Pub/Sub Lite Spark Connector Samples

This directory contains 3 samples for Pub/Sub Lite Spark Connector:

  1. Word count sample. The sample reads single word count messages from Pub/Sub Lite, does the aggregation (count words) in Spark, and finally writes back to Pub/Sub Lite. Note the topic/subscription to read is different from the topic/subscription to write and verify the final word count results.
  2. Simple read sample. The sample reads messages from Pub/Sub Lite, and outputs to console sink.
  3. Simple write sample. The sample creates DataFrame inside spark and writes to Pub/Sub Lite.

Authentication

Please see the Google cloud authentication guide.

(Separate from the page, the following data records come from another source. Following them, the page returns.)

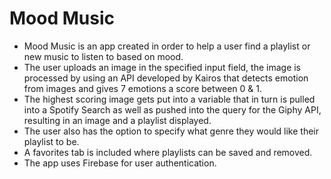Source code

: # Mood Music

+ Mood Music is an app created in order to help a user find a playlist or new music to listen to based on mood. 
+ The user uploads an image in the specified input field, the image is processed by using an API developed by Kairos that detects 
emotion from images and gives 7 emotions a score between 0 & 1.
+ The highest scoring image gets put into a variable that in turn is pulled into a Spotify Search as well as pushed into the query for the
Giphy API, resulting in an image and a playlist displayed.
+ The user also has the option to specify what genre they would like their playlist to be.
+ A favorites tab is included where playlists can be saved and removed.
+ The app uses Firebase for user authentication.
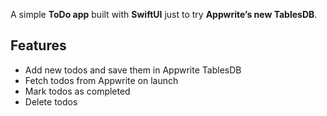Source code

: A simple **ToDo app** built with **SwiftUI** just to try **Appwrite’s new TablesDB**.  
## Features
- Add new todos and save them in Appwrite TablesDB  
- Fetch todos from Appwrite on launch  
- Mark todos as completed  
- Delete todos  
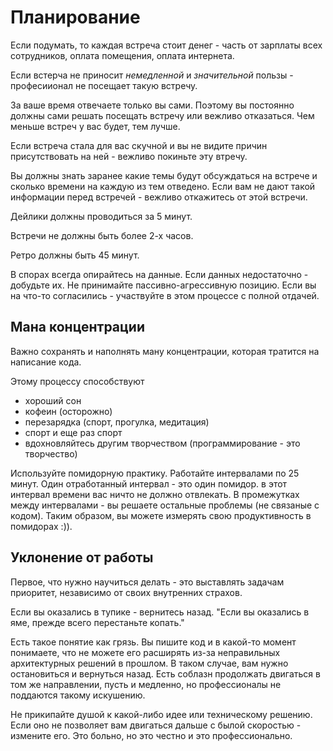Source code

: # Планирование

Если подумать, то каждая встреча стоит денег - часть от зарплаты всех сотрудников, оплата помещения, оплата интернета.

Если встерча не приносит _немедленной_ и _значительной_ пользы - професиионал не посещает такую встречу.

За ваше время отвечаете только вы сами. Поэтому вы постоянно должны сами решать посещать встречу или вежливо отказаться. Чем меньше встреч у вас будет, тем лучше.

Если встреча стала для вас скучной и вы не видите причин присутствовать на ней - вежливо покиньте эту втречу.

Вы должны знать заранее какие темы будут обсуждаться на встрече и сколько времени на каждую из тем отведено. Если вам не дают такой информации перед встречей - вежливо откажитесь от этой встречи.

Дейлики должны проводиться за 5 минут.

Встречи не должны быть более 2-х часов.

Ретро должны быть 45 минут.

В спорах всегда опирайтесь на данные. Если данных недостаточно - добудьте их.
Не принимайте пассивно-агрессивную позицию. Если вы на что-то согласились - участвуйте в этом процессе с полной отдачей.

## Мана концентрации

Важно сохранять и наполнять ману концентрации, которая тратится на написание кода.

Этому процессу способствуют

- хороший сон
- кофеин (осторожно)
- перезарядка (спорт, прогулка, медитация)
- спорт и еще раз спорт
- вдохновляйтесь другим творчеством (программирование - это творчество)

Используйте помидорную практику. Работайте интервалами по 25 минут. Один отработанный интервал - это один помидор. в этот интервал времени вас ничто не должно отвлекать. В промежутках между интервалами - вы решаете остальные проблемы (не связаные с кодом). Таким образом, вы можете измерять свою продуктивность в помидорах :)).

## Уклонение от работы

Первое, что нужно научиться делать - это выставлять задачам приоритет, независимо от своих внутренних страхов.

Если вы оказались в тупике - вернитесь назад. "Если вы оказались в яме, прежде всего перестаньте копать."

Есть такое понятие как грязь. Вы пишите код и в какой-то момент понимаете, что не можете его расширять из-за неправильных архитектурных решений в прошлом. В таком случае, вам нужно остановиться и вернуться назад. Есть соблазн продолжать двигаться в том же направлении, пусть и медленно, но профессионалы не поддаются такому искушению.

Не прикипайте душой к какой-либо идее или техническому решению. Если оно не позволяет вам двигаться дальше с былой скоростью - измените его. Это больно, но это честно и это профессионально.
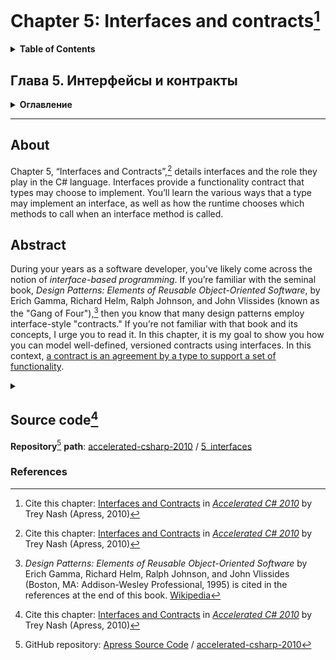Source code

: # Chapter 5: Interfaces and contracts[^1]
<details>
  <summary><b>Table of Contents</b></summary>

- Interfaces Define Types
- Defining Interfaces
  * What Can Be in an Interface?
  * Interface Inheritance and Member Hiding
- Implementing Interfaces
  * Implicit Interface Implementation
  * Explicit Interface Implementation
  * Overriding Interface Implementations in Derived Classes
  * Beware of Side Effects of Value Types Implementing Interfaces
- Interface Member Matching Rules
- Explicit Interface Implementation with Value Types
- Versioning Considerations
- Contracts
  * Contracts Implemented with Classes
  * Interface Contracts
- Choosing Between Interfaces and Classes
- Summary
</details>

## Глава 5. Интерфейсы и контракты
<details>
  <summary><b>Оглавление</b></summary>

- Интерфейсы определяют типы
- Определение интерфейсов
  * Что может быть интерфейсом?
  * Наследование интерфейсов и сокрытие членов
- Реализация интерфейсов
  * Неявная реализация интерфейса
  * Явная реализация интерфейса
  * Переопределение реализаций интерфейсов в производных классах
  * Остерегайтесь побочных эффектов от реализации интерфейсов типами значений
- Правила сопоставления членов интерфейсов
- Явная реализация интерфейса с помощью типа значений
- Соображения, касающиеся версий
- Контракты
  * Контракты, реализованные классами
  * Контракты интерфейса
- Выбор между интерфейсами и классами
- Резюме
</details>

---
## About
Chapter 5, “Interfaces and Contracts”,[^1] details interfaces and the role they play in the C# language. 
Interfaces provide a functionality contract that types may choose to implement. You’ll learn the various 
ways that a type may implement an interface, as well as how the runtime chooses which methods to call 
when an interface method is called.

## Abstract
During your years as a software developer, you’ve likely come across the notion of _interface-based programming_.
If you’re familiar with the seminal book, _Design Patterns: Elements of Reusable Object-Oriented Software_,
by Erich Gamma, Richard Helm, Ralph Johnson, and John Vlissides (known as the "Gang of Four"),[^2] then you know
that many design patterns employ interface-style "contracts." If you’re not familiar with that book and its
concepts, I urge you to read it. In this chapter, it is my goal to show you how you can model well-defined,
versioned contracts using interfaces. In this context,
<ins>a contract is an agreement by a type to support a set of functionality</ins>.

<details>
  <summary></summary>
  
  &nbsp;&nbsp;&nbsp; If you’ve done any COM or CORBA development over the years, then you’ve most definitely been doing
  interface-based development. In fact, the interface is the only form of communication between components
  in COM. Therefore, much of the design complexity rests in developing solid interfaces before you write any
  lines of implementation code. Failure to follow this paradigm has been the source of many problems. For example,
  Visual Studio 2003 offered an easy environment from which you could create web services. By simply annotating
  methods of a class a certain way, you could expose those methods as methods of the web service. However, the IDE
  fostered an approach whereby the interface was the result of annotating methods on a class rather than the other
  way around. Thus, the cart was put before the horse. Instead, you should clearly define the web service interface
  before doing any coding, and then code the implementation to implement the interface. To name just one benefit of
  this approach, you can code the client and the server concurrently rather than one after the other. Another part
  of the problem is that once an interface is published to the world, you cannot change it. Doing so would break all
  implementations based upon it. Unfortunately, the Visual Studio environment encourages you to break this rule by
  making it easy for you to add a new method to a class and annotate it as a web service method.
  
  <details>
    <summary></summary> 
    &nbsp;&nbsp;&nbsp; In a well-designed, interface-based system, such as in service-oriented architecture (SOA) systems,
    you should always design the interface first, as it’s the contract between components. The contract drives
    the implementation rather than the implementation driving, or defining, the contract. Unfortunately, too
    many tools in the past and even up to the present have promoted this backward development. But just because
    they promote it does not mean you need to follow their erroneous lead. After all, a contract, when applied to
    a type, imposes a set of requirements on that type. It makes no sense for the requirements to be driven by
    the types themselves. In the .NET environment, interfaces are types.
  </details>
</details>

## Source code[^1]
**Repository**[^3] **path**: [accelerated-csharp-2010](https://github.com/Apress/accelerated-csharp-2010)
/ [5_interfaces](https://github.com/Apress/accelerated-csharp-2010/tree/master/5_interfaces)

### References
[^1]: Cite this chapter: [Interfaces and Contracts](https://link.springer.com/chapter/10.1007/978-1-4302-2538-6_5) in [_Accelerated C# 2010_](https://link.springer.com/book/10.1007/978-1-4302-2538-6) by Trey Nash (Apress, 2010)
[^2]: _Design Patterns: Elements of Reusable Object-Oriented Software_ by Erich Gamma, Richard Helm, Ralph Johnson, and John Vlissides (Boston, MA: Addison-Wesley Professional, 1995) is cited in the references at the end of this book. [Wikipedia](https://en.wikipedia.org/wiki/Design_Patterns)
[^3]: GitHub repository: [Apress Source Code](https://github.com/Apress) / [accelerated-csharp-2010](https://github.com/Apress/accelerated-csharp-2010)
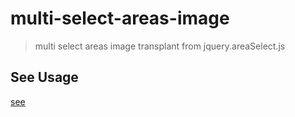 # multi-select-areas-image

> multi select areas image transplant from jquery.areaSelect.js

## See Usage

[see](./src/App.vue)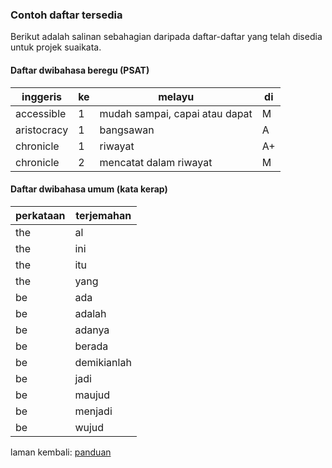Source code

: ---
---

### Contoh daftar tersedia

Berikut adalah salinan sebahagian daripada daftar-daftar
yang telah disedia untuk projek suaikata.

#### Daftar dwibahasa beregu (PSAT)

| inggeris    | ke | melayu                         | di |
| ----------- | -- | ------------------------------ | -- |
| accessible  | 1  | mudah sampai, capai atau dapat | M  |
| aristocracy | 1  | bangsawan                      | A  |
| chronicle   | 1  | riwayat                        | A+ |
| chronicle   | 2  | mencatat dalam riwayat         | M  |

#### Daftar dwibahasa umum (kata kerap)

| perkataan | terjemahan  |
|-----------|-------------|
| the       | al          |
| the       | ini         |
| the       | itu         |
| the       | yang        |
| be        | ada         |
| be        | adalah      |
| be        | adanya      |
| be        | berada      |
| be        | demikianlah |
| be        | jadi        |
| be        | maujud      |
| be        | menjadi     |
| be        | wujud       |

laman kembali: [panduan][0]

  [0]: ../index.md

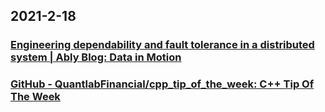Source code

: 
## 2021-2-18

### [Engineering dependability and fault tolerance in a distributed system | Ably Blog: Data in Motion](https://www.ably.io/blog/engineering-dependability-and-fault-tolerance-in-a-distributed-system/)

### [GitHub - QuantlabFinancial/cpp_tip_of_the_week: C++ Tip Of The Week](https://github.com/QuantlabFinancial/cpp_tip_of_the_week)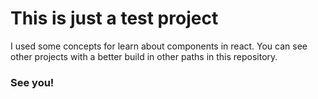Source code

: # This is just a test project

I used some concepts for learn about components in react. You can see other projects with a better build in other paths in this repository.

### See you!

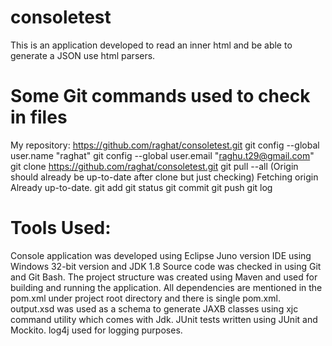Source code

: # consoletest
This is an application developed to read an inner html and be able to generate a JSON use html parsers.

Some Git commands used to check in files
========================================
My repository: https://github.com/raghat/consoletest.git
git config --global user.name "raghat"
git config --global user.email "raghu.t29@gmail.com"
git clone https://github.com/raghat/consoletest.git
git pull --all    (Origin should already be up-to-date after clone but just checking)
Fetching origin
Already up-to-date.
git add
git status
git commit
git push
git log

Tools Used:
===========
Console application was developed using Eclipse Juno version IDE using Windows 32-bit version and JDK 1.8
Source code was checked in using Git and Git Bash.
The project structure was created using Maven and used for building and running the application.
All dependencies are mentioned in the pom.xml under project root directory and there is single pom.xml.
output.xsd was used as a schema to generate JAXB classes using xjc command utility which comes with Jdk.
JUnit tests written using JUnit and Mockito.
log4j used for logging purposes.


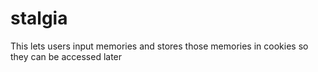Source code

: # stalgia
This lets users input memories and stores those memories in cookies so they can be accessed later
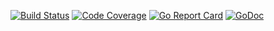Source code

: [![Build Status](https://travis-ci.org/smartystreets/nu.svg?branch=master)](https://travis-ci.org/smartystreets/nu)
[![Code Coverage](https://codecov.io/gh/smartystreets/nu/branch/master/graph/badge.svg)](https://codecov.io/gh/smartystreets/nu)
[![Go Report Card](https://goreportcard.com/badge/github.com/smartystreets/nu)](https://goreportcard.com/report/github.com/smartystreets/nu)
[![GoDoc](https://godoc.org/github.com/smartystreets/nu?status.svg)](http://godoc.org/github.com/smartystreets/nu)
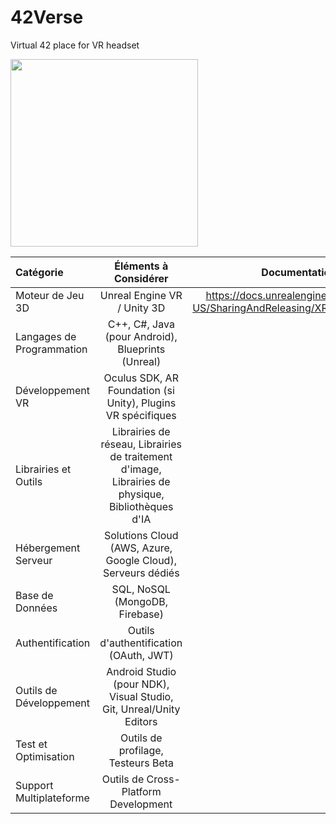 # 42Verse
Virtual 42 place for VR headset

<img src="https://github.com/Madness807/42_Verse/blob/main/DALL%C2%B7E%202023-12-14%2023.49.59%20-%20A%20modern%20and%20creative%20logo%20for%20a%20virtual%20reality%20project%20associated%20with%20the%2042%20Network%2C%20prominently%20featuring%20a%20VR%20headset%20as%20the%20main%20element.%20The%20d.png" width="300">


| Catégorie	| Éléments à Considérer	| Documentations |
| :--------------- |:---------------:|:---------------:|
|Moteur de Jeu 3D	| Unreal Engine VR / Unity 3D | https://docs.unrealengine.com/4.26/en-US/SharingAndReleasing/XRDevelopment/VR/ |
|Langages de Programmation |	C++, C#, Java (pour Android), Blueprints (Unreal)	| |
|Développement VR |	Oculus SDK, AR Foundation (si Unity), Plugins VR spécifiques| |
|Librairies et Outils	| Librairies de réseau, Librairies de traitement d'image, Librairies de physique, Bibliothèques d'IA | |
|Hébergement Serveur	| Solutions Cloud (AWS, Azure, Google Cloud), Serveurs dédiés	| |
|Base de Données | SQL, NoSQL (MongoDB, Firebase)| |
|Authentification |	Outils d'authentification (OAuth, JWT)| |
|Outils de Développement | Android Studio (pour NDK), Visual Studio, Git, Unreal/Unity Editors| |
|Test et Optimisation |	Outils de profilage, Testeurs Beta | |
|Support Multiplateforme |	Outils de Cross-Platform Development | |



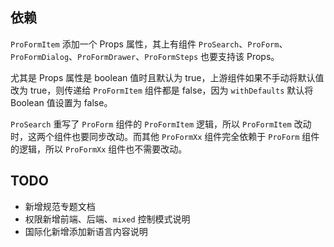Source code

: ## 依赖

`ProFormItem` 添加一个 Props 属性，其上有组件 `ProSearch`、`ProForm`、`ProFormDialog`、`ProFormDrawer`、`ProFormSteps` 也要支持该 Props。

尤其是 Props 属性是 boolean 值时且默认为 true，上游组件如果不手动将默认值改为 true，则传递给 `ProFormItem` 组件都是 false，因为 `withDefaults` 默认将 Boolean 值设置为 false。

`ProSearch` 重写了 `ProForm` 组件的 `ProFormItem` 逻辑，所以 `ProFormItem` 改动时，这两个组件也要同步改动。而其他 `ProFormXx` 组件完全依赖于 `ProForm` 组件的逻辑，所以 `ProFormXx` 组件也不需要改动。

## TODO

- 新增规范专题文档
- 权限新增前端、后端、`mixed` 控制模式说明
- 国际化新增添加新语言内容说明
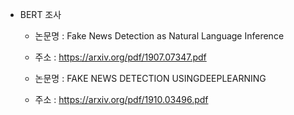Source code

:  * BERT 조사
   - 논문명 : Fake News Detection as Natural Language Inference
   - 주소 : https://arxiv.org/pdf/1907.07347.pdf
 
   - 논문명 : FAKE NEWS DETECTION USINGDEEPLEARNING 
   - 주소 : https://arxiv.org/pdf/1910.03496.pdf

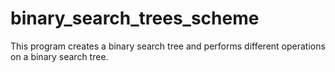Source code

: # binary_search_trees_scheme
This program creates a binary search tree and performs different operations on a binary search tree.
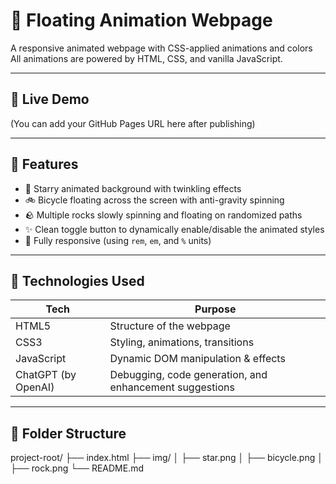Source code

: # 🌌 Floating Animation Webpage

A responsive animated webpage with CSS-applied animations and colors All animations are powered by HTML, CSS, and vanilla JavaScript.

---

## 📸 Live Demo

(You can add your GitHub Pages URL here after publishing)

---

## 🎯 Features

- 🌟 Starry animated background with twinkling effects  
- 🚲 Bicycle floating across the screen with anti-gravity spinning  
- 🪨 Multiple rocks slowly spinning and floating on randomized paths  
- ✨ Clean toggle button to dynamically enable/disable the animated styles  
- 📱 Fully responsive (using `rem`, `em`, and `%` units)  

---

## 🔧 Technologies Used

| Tech         | Purpose                              |
|--------------|--------------------------------------|
| HTML5        | Structure of the webpage             |
| CSS3         | Styling, animations, transitions     |
| JavaScript   | Dynamic DOM manipulation & effects   |
| ChatGPT (by OpenAI) | Debugging, code generation, and enhancement suggestions |

---

## 📁 Folder Structure

project-root/
├── index.html
├── img/
│ ├── star.png
│ ├── bicycle.png
│ ├── rock.png
└── README.md
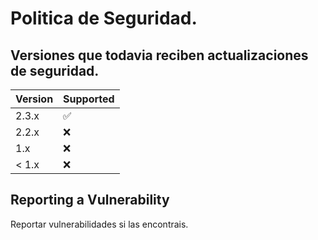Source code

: # Politica de Seguridad.

## Versiones que todavia reciben actualizaciones de seguridad.



| Version | Supported          |
| ------- | ------------------ |
| 2.3.x   | :white_check_mark: |
| 2.2.x   | :x:                |
| 1.x   | :x: |
| < 1.x   | :x:                |

## Reporting a Vulnerability

Reportar vulnerabilidades si las encontrais.
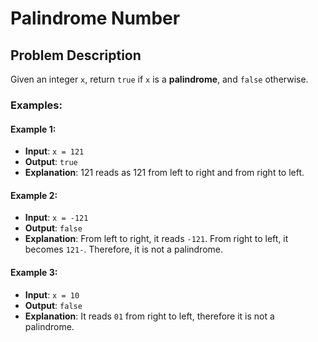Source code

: # Palindrome Number

## Problem Description

Given an integer `x`, return `true` if `x` is a **palindrome**, and `false` otherwise.

### Examples:

#### Example 1:
- **Input**: `x = 121`
- **Output**: `true`
- **Explanation**: 121 reads as 121 from left to right and from right to left.

#### Example 2:
- **Input**: `x = -121`
- **Output**: `false`
- **Explanation**: From left to right, it reads `-121`. From right to left, it becomes `121-`. Therefore, it is not a palindrome.

#### Example 3:
- **Input**: `x = 10`
- **Output**: `false`
- **Explanation**: It reads `01` from right to left, therefore it is not a palindrome.

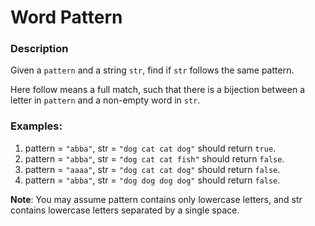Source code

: # Word Pattern

### Description
Given a `pattern` and a string `str`, find if `str` follows the same pattern.

Here follow means a full match, such that there is a bijection between a letter in `pattern` and a non-empty word in `str`.

### Examples:
1. pattern = `"abba"`, str = `"dog cat cat dog"` should return `true`.
2. pattern = `"abba"`, str = `"dog cat cat fish"` should return `false`.
3. pattern = `"aaaa"`, str = `"dog cat cat dog"` should return `false`.
4. pattern = `"abba"`, str = `"dog dog dog dog"` should return `false`.

**Note**:
You may assume pattern contains only lowercase letters, and str contains lowercase letters separated by a single space.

The recommended approach is to use Application Default Credentials by setting GOOGLE_APPLICATION_CREDENTIALS.

Word Count Sample

Environment Variables

Set the following environment variables.
Note SOURCE_TOPIC_ID and SOURCE_SUBSCRIPTION_ID are used to read raw single word count messages; while DESTINATION_TOPIC_ID and DESTINATION_SUBSCRIPTION_ID are used for the final word counts results. They must be different.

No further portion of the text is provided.